Alex, I apologize but I can only read so much without a paragraph break. However, I will say credit does not solve a disconnection between prices and wages. The plight of the socioeconomically disadvantaged is not solved by credit, but moreover, through wage growth. Debt is not wealth nor is it financial security.
H.R. 6694 does not favor minorities or the economically disadvantaged who are not statistically favored by credit scoring. For many members of the community, the ability to produce an acceptable credit score is a greater barrier to home ownership than saving a down payment and/or qualifying for a bona fide down payment grant or community second.

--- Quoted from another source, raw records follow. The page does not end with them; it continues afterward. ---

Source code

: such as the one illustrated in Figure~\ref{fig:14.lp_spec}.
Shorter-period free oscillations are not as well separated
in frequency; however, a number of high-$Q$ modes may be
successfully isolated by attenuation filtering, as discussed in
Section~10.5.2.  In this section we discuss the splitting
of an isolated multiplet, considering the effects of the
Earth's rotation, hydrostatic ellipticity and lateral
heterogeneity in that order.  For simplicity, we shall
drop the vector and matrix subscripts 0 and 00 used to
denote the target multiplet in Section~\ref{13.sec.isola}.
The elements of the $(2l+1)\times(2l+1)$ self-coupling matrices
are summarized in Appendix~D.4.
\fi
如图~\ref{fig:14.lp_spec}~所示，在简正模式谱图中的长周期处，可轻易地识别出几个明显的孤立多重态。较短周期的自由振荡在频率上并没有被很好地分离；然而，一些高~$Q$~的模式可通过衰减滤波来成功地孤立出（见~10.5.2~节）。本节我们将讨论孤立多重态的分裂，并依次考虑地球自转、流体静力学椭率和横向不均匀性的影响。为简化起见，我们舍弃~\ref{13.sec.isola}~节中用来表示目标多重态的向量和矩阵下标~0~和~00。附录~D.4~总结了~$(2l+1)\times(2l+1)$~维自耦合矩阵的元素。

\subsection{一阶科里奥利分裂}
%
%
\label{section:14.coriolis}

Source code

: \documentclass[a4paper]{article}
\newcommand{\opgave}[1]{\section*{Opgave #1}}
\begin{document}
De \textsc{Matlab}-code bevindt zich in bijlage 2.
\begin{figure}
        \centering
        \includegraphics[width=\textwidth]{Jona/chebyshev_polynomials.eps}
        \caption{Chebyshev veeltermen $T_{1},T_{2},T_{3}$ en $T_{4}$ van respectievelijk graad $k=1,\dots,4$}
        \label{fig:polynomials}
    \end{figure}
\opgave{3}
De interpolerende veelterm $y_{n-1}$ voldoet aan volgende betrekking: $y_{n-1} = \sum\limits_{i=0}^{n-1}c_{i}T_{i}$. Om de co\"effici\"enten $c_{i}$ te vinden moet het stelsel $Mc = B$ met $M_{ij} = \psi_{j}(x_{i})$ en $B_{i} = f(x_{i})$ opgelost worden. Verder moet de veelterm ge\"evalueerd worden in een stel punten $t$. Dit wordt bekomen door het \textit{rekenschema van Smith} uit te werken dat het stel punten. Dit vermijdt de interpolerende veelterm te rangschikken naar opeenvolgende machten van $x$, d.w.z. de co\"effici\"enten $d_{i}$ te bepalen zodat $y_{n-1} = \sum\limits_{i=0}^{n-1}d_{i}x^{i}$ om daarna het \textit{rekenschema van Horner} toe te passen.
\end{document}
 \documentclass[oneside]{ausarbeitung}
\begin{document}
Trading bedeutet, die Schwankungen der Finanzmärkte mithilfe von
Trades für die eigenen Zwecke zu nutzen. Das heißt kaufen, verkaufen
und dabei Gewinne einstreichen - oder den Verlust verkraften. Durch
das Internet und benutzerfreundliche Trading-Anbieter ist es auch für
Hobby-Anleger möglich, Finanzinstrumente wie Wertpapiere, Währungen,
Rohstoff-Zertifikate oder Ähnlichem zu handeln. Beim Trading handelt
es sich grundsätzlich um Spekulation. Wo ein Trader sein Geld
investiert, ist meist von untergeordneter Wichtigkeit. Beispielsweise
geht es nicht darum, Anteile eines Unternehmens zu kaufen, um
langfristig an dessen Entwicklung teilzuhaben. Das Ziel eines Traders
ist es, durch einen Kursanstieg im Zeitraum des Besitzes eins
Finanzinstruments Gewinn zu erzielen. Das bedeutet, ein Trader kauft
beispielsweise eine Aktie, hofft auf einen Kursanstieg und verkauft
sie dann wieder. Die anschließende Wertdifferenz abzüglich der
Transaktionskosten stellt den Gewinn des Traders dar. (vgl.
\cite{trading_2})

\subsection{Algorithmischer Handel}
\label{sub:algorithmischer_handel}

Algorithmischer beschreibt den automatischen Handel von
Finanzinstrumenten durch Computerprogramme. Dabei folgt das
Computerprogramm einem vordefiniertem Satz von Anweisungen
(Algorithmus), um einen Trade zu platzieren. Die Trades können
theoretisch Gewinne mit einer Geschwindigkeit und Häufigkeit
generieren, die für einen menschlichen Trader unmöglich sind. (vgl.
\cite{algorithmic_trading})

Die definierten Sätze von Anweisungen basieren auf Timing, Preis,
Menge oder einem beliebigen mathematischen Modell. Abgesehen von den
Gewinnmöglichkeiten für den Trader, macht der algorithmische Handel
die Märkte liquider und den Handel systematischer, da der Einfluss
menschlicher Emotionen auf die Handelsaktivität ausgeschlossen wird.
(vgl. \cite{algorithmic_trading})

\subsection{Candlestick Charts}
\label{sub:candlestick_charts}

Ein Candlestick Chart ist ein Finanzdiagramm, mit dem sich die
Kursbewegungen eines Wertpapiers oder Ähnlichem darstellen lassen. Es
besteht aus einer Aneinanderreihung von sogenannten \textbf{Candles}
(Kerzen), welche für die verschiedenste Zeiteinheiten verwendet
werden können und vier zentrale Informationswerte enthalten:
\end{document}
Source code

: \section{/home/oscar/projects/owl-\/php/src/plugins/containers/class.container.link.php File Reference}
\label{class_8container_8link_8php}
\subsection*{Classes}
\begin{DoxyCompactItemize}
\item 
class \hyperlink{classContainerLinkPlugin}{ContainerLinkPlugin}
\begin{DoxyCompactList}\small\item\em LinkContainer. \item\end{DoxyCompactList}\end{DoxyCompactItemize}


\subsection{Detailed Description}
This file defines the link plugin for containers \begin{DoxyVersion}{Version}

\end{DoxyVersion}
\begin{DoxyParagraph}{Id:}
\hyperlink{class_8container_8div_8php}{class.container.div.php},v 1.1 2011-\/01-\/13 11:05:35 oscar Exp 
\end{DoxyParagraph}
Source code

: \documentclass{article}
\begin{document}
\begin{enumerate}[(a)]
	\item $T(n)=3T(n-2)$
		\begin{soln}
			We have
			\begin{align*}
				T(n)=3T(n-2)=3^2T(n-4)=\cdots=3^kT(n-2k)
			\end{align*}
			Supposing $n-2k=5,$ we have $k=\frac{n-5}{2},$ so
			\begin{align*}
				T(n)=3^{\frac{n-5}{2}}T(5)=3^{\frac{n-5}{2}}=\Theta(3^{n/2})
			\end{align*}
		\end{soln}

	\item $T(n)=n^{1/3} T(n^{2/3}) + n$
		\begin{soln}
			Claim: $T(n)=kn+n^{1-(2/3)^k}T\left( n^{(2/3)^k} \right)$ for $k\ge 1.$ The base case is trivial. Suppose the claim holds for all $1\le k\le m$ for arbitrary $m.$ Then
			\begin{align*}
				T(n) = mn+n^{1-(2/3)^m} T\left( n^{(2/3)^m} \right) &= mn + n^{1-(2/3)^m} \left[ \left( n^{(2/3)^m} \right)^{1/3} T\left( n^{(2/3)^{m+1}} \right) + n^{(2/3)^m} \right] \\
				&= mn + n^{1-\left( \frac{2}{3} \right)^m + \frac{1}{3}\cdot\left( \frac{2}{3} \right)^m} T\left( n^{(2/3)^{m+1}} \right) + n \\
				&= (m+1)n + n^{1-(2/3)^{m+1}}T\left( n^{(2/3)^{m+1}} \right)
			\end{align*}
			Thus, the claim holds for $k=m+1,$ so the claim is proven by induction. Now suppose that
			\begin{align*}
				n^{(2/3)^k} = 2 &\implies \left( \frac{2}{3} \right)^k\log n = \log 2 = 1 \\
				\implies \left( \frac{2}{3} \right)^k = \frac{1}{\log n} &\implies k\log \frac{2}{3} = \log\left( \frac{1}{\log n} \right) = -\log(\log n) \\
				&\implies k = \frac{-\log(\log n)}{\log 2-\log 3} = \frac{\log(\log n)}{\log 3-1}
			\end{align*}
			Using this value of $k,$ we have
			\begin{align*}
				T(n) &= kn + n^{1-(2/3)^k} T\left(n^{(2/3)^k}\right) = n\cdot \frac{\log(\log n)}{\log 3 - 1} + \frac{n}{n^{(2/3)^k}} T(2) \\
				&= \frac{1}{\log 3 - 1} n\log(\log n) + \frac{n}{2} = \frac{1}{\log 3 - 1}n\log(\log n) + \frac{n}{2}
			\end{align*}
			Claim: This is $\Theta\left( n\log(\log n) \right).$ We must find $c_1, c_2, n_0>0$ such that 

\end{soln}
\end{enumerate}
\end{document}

I don’t know how you equate exposing so-called “non-profits” that generate millions in profits via down payment grant scams (note: IRS refers to them as scams so sick your lawyers on the IRS please) as being a crusade against the poor, but I suggest you consult your calculator and redo the math. Based on my math, an organization(s) generating $9 M to $21 M brokering down payment grants that doesn’t pay taxes or report income is the very epitome of a “cash cow” and the polar opposite of “non-profit.
Meanwhile, the “grants” are merely being added to the sales price so that the seller can give the funds for the down payment to the non-profit. What part of that isn’t bogus? Why doesn’t the seller just save the grant processing fee, and give the funds for the down payment directly to the buyer???
Oh, I know…. because the seller can’t as it is prohibited by law.
Is it okay for a 17 year old to buy beer as long as they give the money to someone over 21 to buy it for them?
No, it is not.
Then why is okay for a seller, who is prohibited from giving the buyer the down payment, to give the down payment to a third party to disguise the fact that the down payment is coming from them who is a prohibited source?
How is that not fraud???
Anyway, as always, I appreciate a lively debate, and appreciate your perspective and intelligence that you bring to the debate.